Marimo CVE-2026-39987: How Attackers Weaponized an LLM Agent After the Exploit

AI Usage (98%)

What stood out in the Marimo CVE-2026-39987 report was not the initial compromise. It was what happened after it.

According to the public reporting, attackers did not stop at a single exploit against the Marimo notebook environment. They chained in an LLM agent to handle post-exploitation work. That is a useful warning for anyone running notebook tooling, because the real boundary is not the notebook UI. The real boundary is everything the notebook can reach once code execution is available: local files, environment variables, cloud credentials, git state, internal services, and whatever the operator assumed was “just dev tooling.”

I usually think about notebook incidents in two phases. The first is access. The second is leverage. An LLM agent tends to show up in phase two, where the attacker wants to turn a fragile foothold into a repeatable workflow.

What happened in Marimo CVE-2026-39987

The public report describes attackers using Marimo CVE-2026-39987 as the entry point, then bringing an LLM agent into the picture after the exploit. That sequence matters. It suggests the exploit was not the end goal. It was the opening move.

Marimo is a notebook-style development environment, so the trust model is already unusual. Notebook systems mix editor, runtime, and execution history in one place. That is convenient for developers and attractive to attackers, because one trusted session often reaches farther than it should.
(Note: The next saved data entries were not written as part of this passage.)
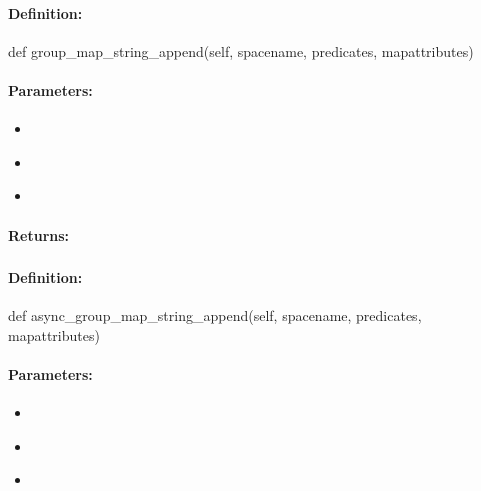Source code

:\paragraph{Definition:}
\begin{pythoncode}
def group_map_string_append(self, spacename, predicates, mapattributes)
\end{pythoncode}

\paragraph{Parameters:}
\begin{itemize}[noitemsep]
\item {}\\

\item {}\\

\item {}\\

\end{itemize}

\paragraph{Returns:}


\pagebreak
\subsubsection{}
\label{api:python:async_group_map_string_append}


\paragraph{Definition:}
\begin{pythoncode}
def async_group_map_string_append(self, spacename, predicates, mapattributes)
\end{pythoncode}

\paragraph{Parameters:}
\begin{itemize}[noitemsep]
\item {}\\

\item {}\\

\item {}\\

\end{itemize}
If a notebook can execute code, it may also be able to inspect local project files, read secrets from the process environment, and reach internal services that were never meant to be exposed to a browser-facing workflow.

The vulnerable trust boundary in the notebook workflow

When I audit notebook platforms, I look for the exact point where user-authored content crosses into execution. That is the trust boundary. In a browser app, a malicious string should stay data. In a notebook runtime, the same string may become code, a command, or a tool invocation.

That boundary gets fuzzy in notebook products for a few reasons:

cells are supposed to run code by design
state persists between executions
local files are often mounted into the runtime
users assume “local-first” means “not remotely reachable”
operators often expose the service for convenience during development

Once an attacker crosses that line, the incident is no longer about the original bug alone. It becomes about everything the notebook process can see. If the notebook server inherits cloud credentials, package registry tokens, SSH keys, or access to mounted source trees, the compromise can move quickly from code execution to data access.

Why this issue mattered beyond the initial exploit

The headline detail is the exploit. The practical detail is the aftermath.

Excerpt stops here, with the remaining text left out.